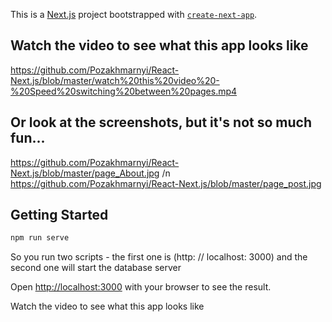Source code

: This is a [Next.js](https://nextjs.org/) project bootstrapped with [`create-next-app`](https://github.com/vercel/next.js/tree/canary/packages/create-next-app).

## Watch the video to see what this app looks like

https://github.com/Pozakhmarnyi/React-Next.js/blob/master/watch%20this%20video%20-%20Speed%20switching%20between%20pages.mp4

## Or look at the screenshots, but it's not so much fun...
https://github.com/Pozakhmarnyi/React-Next.js/blob/master/page_About.jpg /n
https://github.com/Pozakhmarnyi/React-Next.js/blob/master/page_post.jpg

## Getting Started


```bash
npm run serve 

```

So you run two scripts - the first one is (http: // localhost: 3000) and the second one will start the database server


Open [http://localhost:3000](http://localhost:3000) with your browser to see the result.


Watch the video to see what this app looks like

=== Your goal ===
Search the entries for the string "React" and copy each line where it occurs.

=== Reply ===
https://github.com/Pozakhmarnyi/React-Next.js/blob/master/watch%20this%20video%20-%20Speed%20switching%20between%20pages.mp4
https://github.com/Pozakhmarnyi/React-Next.js/blob/master/page_About.jpg /n
https://github.com/Pozakhmarnyi/React-Next.js/blob/master/page_post.jpg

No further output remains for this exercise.